Architectured foams based on the mathematically-known non-self-intersecting Schwarz Primitive triply periodic minimal surfaces (TPMS) might have superior mechanical properties as compared to stochastic or lattice foams. In this paper, the elastic properties (uniaxial, shear and bulk moduli, Zener anisotropy index, and Poisson's ratio) and yield strengths under several different stress states of the Schwarz Primitive TPMS sheet-based foam (referred to as P-foam) is investigated by finite element analyses of unit cells under periodic boundary conditions. The P-foam has a cubic symmetry with three independent elastic constants and yield strengths and is interconnected and intertwined in the three-dimensional space. The relative density (i.e., the density of the foam with respect to the density of the base solid material) of the P-foam can be varied by changing the thickness of the Schwarz Primitive TPMS-based sheet solid.
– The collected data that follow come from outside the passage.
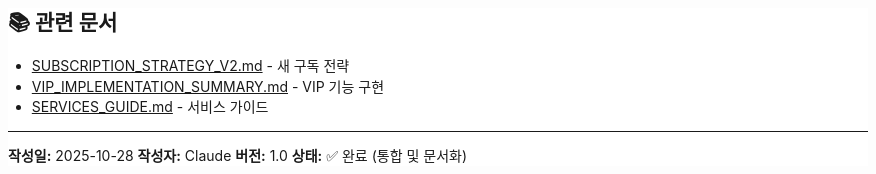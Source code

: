 
## 📚 관련 문서

- [SUBSCRIPTION_STRATEGY_V2.md](SUBSCRIPTION_STRATEGY_V2.md) - 새 구독 전략
- [VIP_IMPLEMENTATION_SUMMARY.md](VIP_IMPLEMENTATION_SUMMARY.md) - VIP 기능 구현
- [SERVICES_GUIDE.md](SERVICES_GUIDE.md) - 서비스 가이드

---

**작성일:** 2025-10-28
**작성자:** Claude
**버전:** 1.0
**상태:** ✅ 완료 (통합 및 문서화)
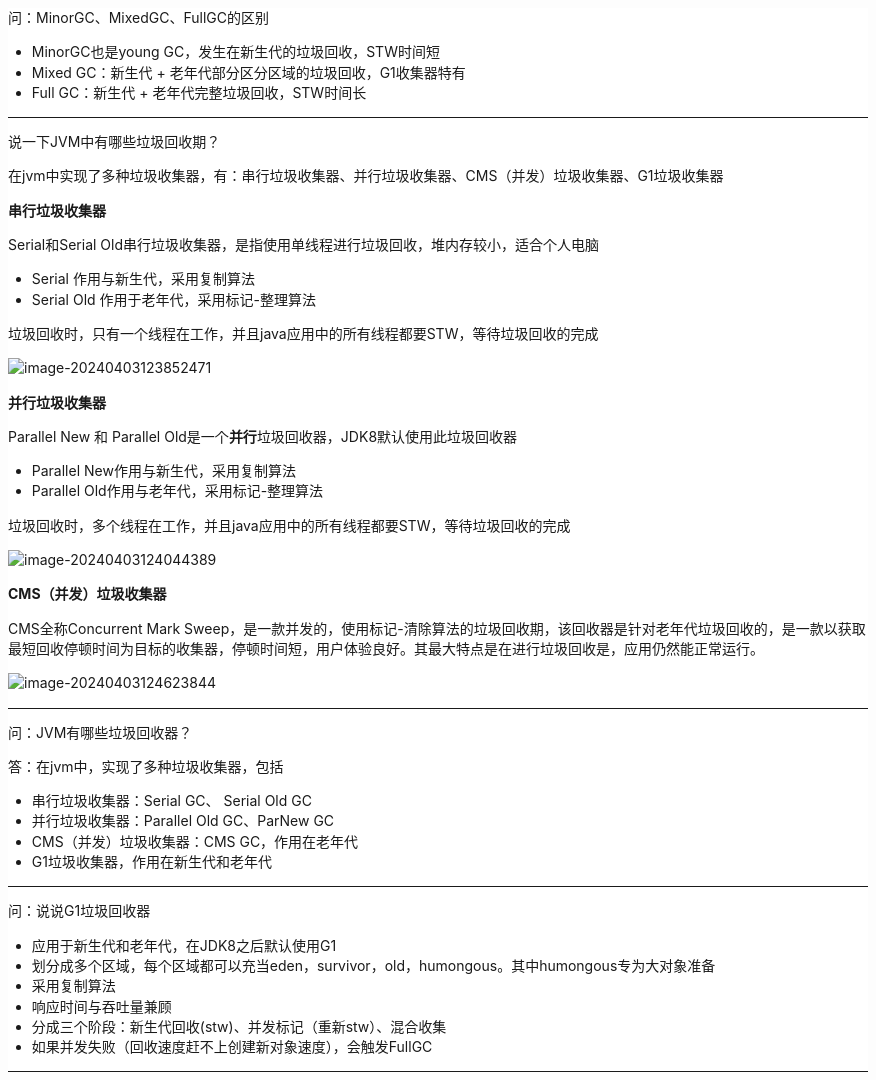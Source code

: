 问：MinorGC、MixedGC、FullGC的区别

* MinorGC也是young GC，发生在新生代的垃圾回收，STW时间短
* Mixed GC：新生代 + 老年代部分区分区域的垃圾回收，G1收集器特有
* Full GC：新生代 + 老年代完整垃圾回收，STW时间长

---

说一下JVM中有哪些垃圾回收期？

在jvm中实现了多种垃圾收集器，有：串行垃圾收集器、并行垃圾收集器、CMS（并发）垃圾收集器、G1垃圾收集器

**串行垃圾收集器**

Serial和Serial Old串行垃圾收集器，是指使用单线程进行垃圾回收，堆内存较小，适合个人电脑

* Serial 作用与新生代，采用复制算法
* Serial Old 作用于老年代，采用标记-整理算法

垃圾回收时，只有一个线程在工作，并且java应用中的所有线程都要STW，等待垃圾回收的完成

![image-20240403123852471](https://s2.loli.net/2024/09/18/RvAVMSI8FJGoPLa.png)

**并行垃圾收集器**

Parallel New 和 Parallel Old是一个**并行**垃圾回收器，JDK8默认使用此垃圾回收器

* Parallel New作用与新生代，采用复制算法
* Parallel Old作用与老年代，采用标记-整理算法

垃圾回收时，多个线程在工作，并且java应用中的所有线程都要STW，等待垃圾回收的完成

![image-20240403124044389](https://s2.loli.net/2024/09/18/fXDdTatB75AsSRI.png)

**CMS（并发）垃圾收集器**

CMS全称Concurrent Mark Sweep，是一款并发的，使用标记-清除算法的垃圾回收期，该回收器是针对老年代垃圾回收的，是一款以获取最短回收停顿时间为目标的收集器，停顿时间短，用户体验良好。其最大特点是在进行垃圾回收是，应用仍然能正常运行。

![image-20240403124623844](https://s2.loli.net/2024/09/18/UCe5NzDBY3Ec9pk.png)

---

问：JVM有哪些垃圾回收器？

答：在jvm中，实现了多种垃圾收集器，包括

* 串行垃圾收集器：Serial GC、 Serial Old GC
* 并行垃圾收集器：Parallel Old GC、ParNew GC
* CMS（并发）垃圾收集器：CMS GC，作用在老年代
* G1垃圾收集器，作用在新生代和老年代

---

问：说说G1垃圾回收器

* 应用于新生代和老年代，在JDK8之后默认使用G1
* 划分成多个区域，每个区域都可以充当eden，survivor，old，humongous。其中humongous专为大对象准备
* 采用复制算法
* 响应时间与吞吐量兼顾
* 分成三个阶段：新生代回收(stw)、并发标记（重新stw）、混合收集
* 如果并发失败（回收速度赶不上创建新对象速度），会触发FullGC

---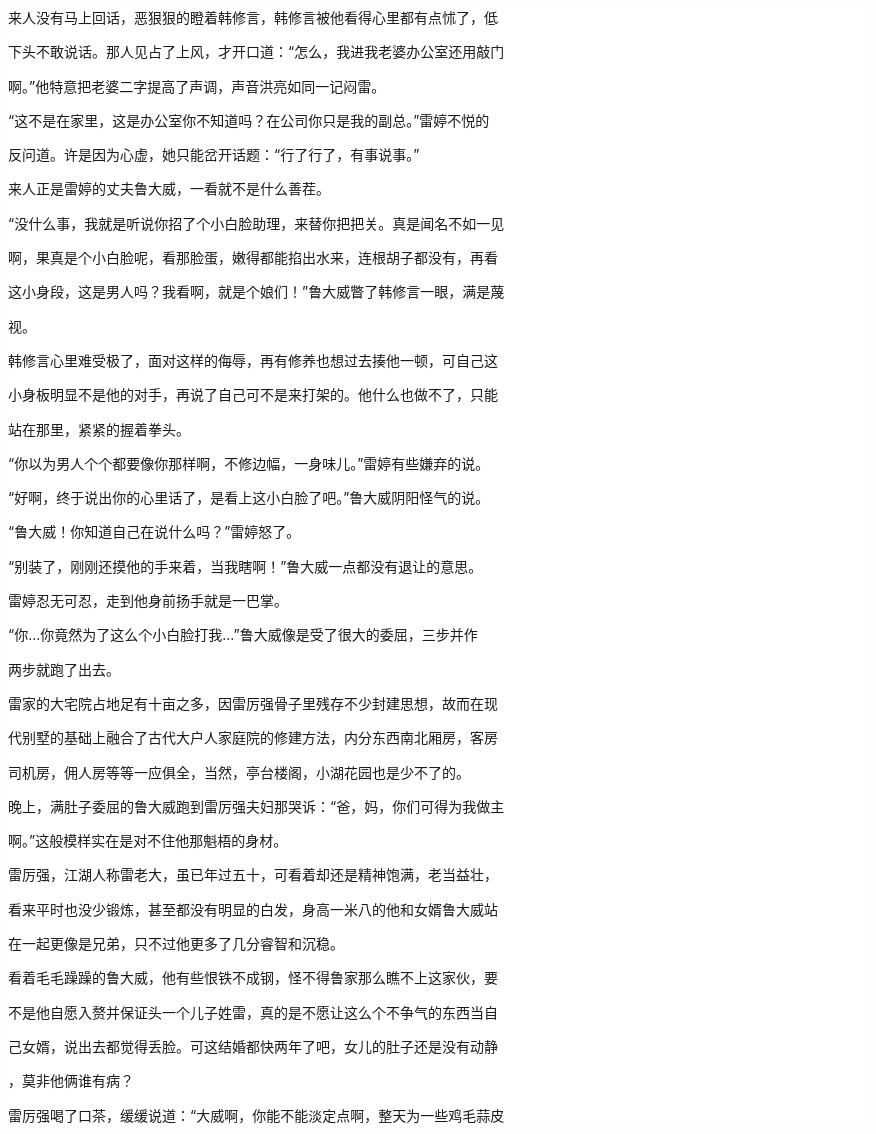 来人没有马上回话，恶狠狠的瞪着韩修言，韩修言被他看得心里都有点怵了，低

下头不敢说话。那人见占了上风，才开口道：“怎么，我进我老婆办公室还用敲门

啊。”他特意把老婆二字提高了声调，声音洪亮如同一记闷雷。

“这不是在家里，这是办公室你不知道吗？在公司你只是我的副总。”雷婷不悦的

反问道。许是因为心虚，她只能岔开话题：“行了行了，有事说事。”

来人正是雷婷的丈夫鲁大威，一看就不是什么善茬。

“没什么事，我就是听说你招了个小白脸助理，来替你把把关。真是闻名不如一见

啊，果真是个小白脸呢，看那脸蛋，嫩得都能掐出水来，连根胡子都没有，再看

这小身段，这是男人吗？我看啊，就是个娘们！”鲁大威瞥了韩修言一眼，满是蔑

视。

韩修言心里难受极了，面对这样的侮辱，再有修养也想过去揍他一顿，可自己这

小身板明显不是他的对手，再说了自己可不是来打架的。他什么也做不了，只能

站在那里，紧紧的握着拳头。

“你以为男人个个都要像你那样啊，不修边幅，一身味儿。”雷婷有些嫌弃的说。

“好啊，终于说出你的心里话了，是看上这小白脸了吧。”鲁大威阴阳怪气的说。

“鲁大威！你知道自己在说什么吗？”雷婷怒了。

“别装了，刚刚还摸他的手来着，当我瞎啊！”鲁大威一点都没有退让的意思。

雷婷忍无可忍，走到他身前扬手就是一巴掌。

“你...你竟然为了这么个小白脸打我...”鲁大威像是受了很大的委屈，三步并作

两步就跑了出去。

雷家的大宅院占地足有十亩之多，因雷厉强骨子里残存不少封建思想，故而在现

代别墅的基础上融合了古代大户人家庭院的修建方法，内分东西南北厢房，客房

司机房，佣人房等等一应俱全，当然，亭台楼阁，小湖花园也是少不了的。

晚上，满肚子委屈的鲁大威跑到雷厉强夫妇那哭诉：“爸，妈，你们可得为我做主

啊。”这般模样实在是对不住他那魁梧的身材。

雷厉强，江湖人称雷老大，虽已年过五十，可看着却还是精神饱满，老当益壮，

看来平时也没少锻炼，甚至都没有明显的白发，身高一米八的他和女婿鲁大威站

在一起更像是兄弟，只不过他更多了几分睿智和沉稳。

看着毛毛躁躁的鲁大威，他有些恨铁不成钢，怪不得鲁家那么瞧不上这家伙，要

不是他自愿入赘并保证头一个儿子姓雷，真的是不愿让这么个不争气的东西当自

己女婿，说出去都觉得丢脸。可这结婚都快两年了吧，女儿的肚子还是没有动静

，莫非他俩谁有病？

雷厉强喝了口茶，缓缓说道：“大威啊，你能不能淡定点啊，整天为一些鸡毛蒜皮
It is found that the shear modulus and shear yield strength as well as the bulk modulus and hydrostatic yield strength scale linearly with the P-foam relative density indicating a stretching-dominated behavior. On the other hand, the uniaxial modulus and yield strength scale with a power law indicating a coupled stretching- and bending-dominated deformation. The macroscopic yield surface of the P-foam for various stress states is adequately and equally described by the extension of Hill's anisotropic yield function.